ABOUT THIS TASK :: In the copy, include every entry exactly but none of the pictures.

[Collected data]
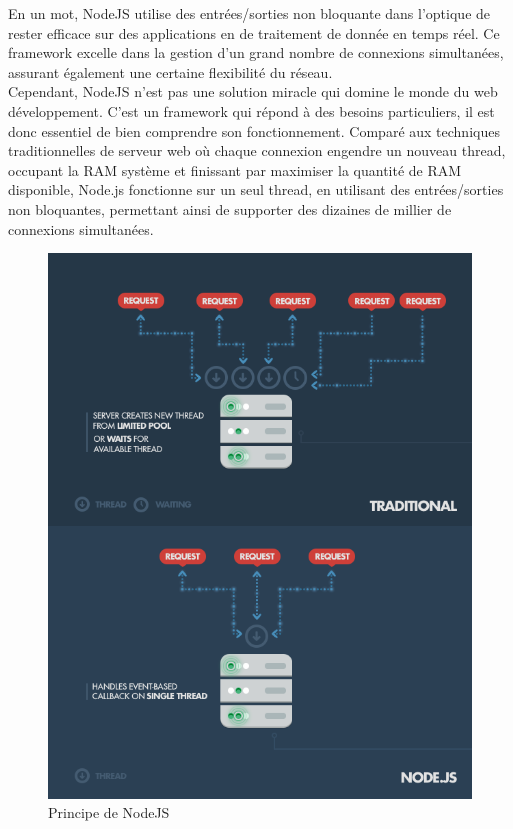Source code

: \documentclass[oneside,a4paper,13pt]{article}
\begin{document}
En un mot, NodeJS utilise des entrées/sorties non bloquante dans l'optique de rester efficace sur des applications en de traitement de donnée en temps réel. Ce framework excelle dans la gestion d'un grand nombre de connexions simultanées, assurant également une certaine flexibilité du réseau. \\
Cependant, NodeJS n'est pas une solution miracle qui domine le monde du web développement. C'est un framework qui répond à des besoins particuliers, il est donc essentiel de bien comprendre son fonctionnement. Comparé aux techniques traditionnelles de serveur web où chaque connexion engendre un nouveau thread, occupant la RAM système et finissant par maximiser la quantité de RAM disponible, Node.js fonctionne sur un seul thread, en utilisant des entrées/sorties non bloquantes, permettant ainsi de supporter des dizaines de millier de connexions simultanées. 

\begin{figure}[H]
    \centering
        \includegraphics[scale=0.4]{Backend/Lang/NodeJS.png}
        \caption{Principe de NodeJS}
        \label{fig:my_label}
\end{figure}
\end{document}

SOLUTION TO THE EXERCISE ::
Source code

: \documentclass[oneside,a4paper,13pt]{article}
\begin{document}
En un mot, NodeJS utilise des entrées/sorties non bloquante dans l'optique de rester efficace sur des applications en de traitement de donnée en temps réel. Ce framework excelle dans la gestion d'un grand nombre de connexions simultanées, assurant également une certaine flexibilité du réseau. \\
Cependant, NodeJS n'est pas une solution miracle qui domine le monde du web développement. C'est un framework qui répond à des besoins particuliers, il est donc essentiel de bien comprendre son fonctionnement. Comparé aux techniques traditionnelles de serveur web où chaque connexion engendre un nouveau thread, occupant la RAM système et finissant par maximiser la quantité de RAM disponible, Node.js fonctionne sur un seul thread, en utilisant des entrées/sorties non bloquantes, permettant ainsi de supporter des dizaines de millier de connexions simultanées. 

\begin{figure}[H]
    \centering
        \includegraphics[scale=0.4]{Backend/Lang/NodeJS.png}
        \caption{Principe de NodeJS}
        \label{fig:my_label}
\end{figure}
\end{document}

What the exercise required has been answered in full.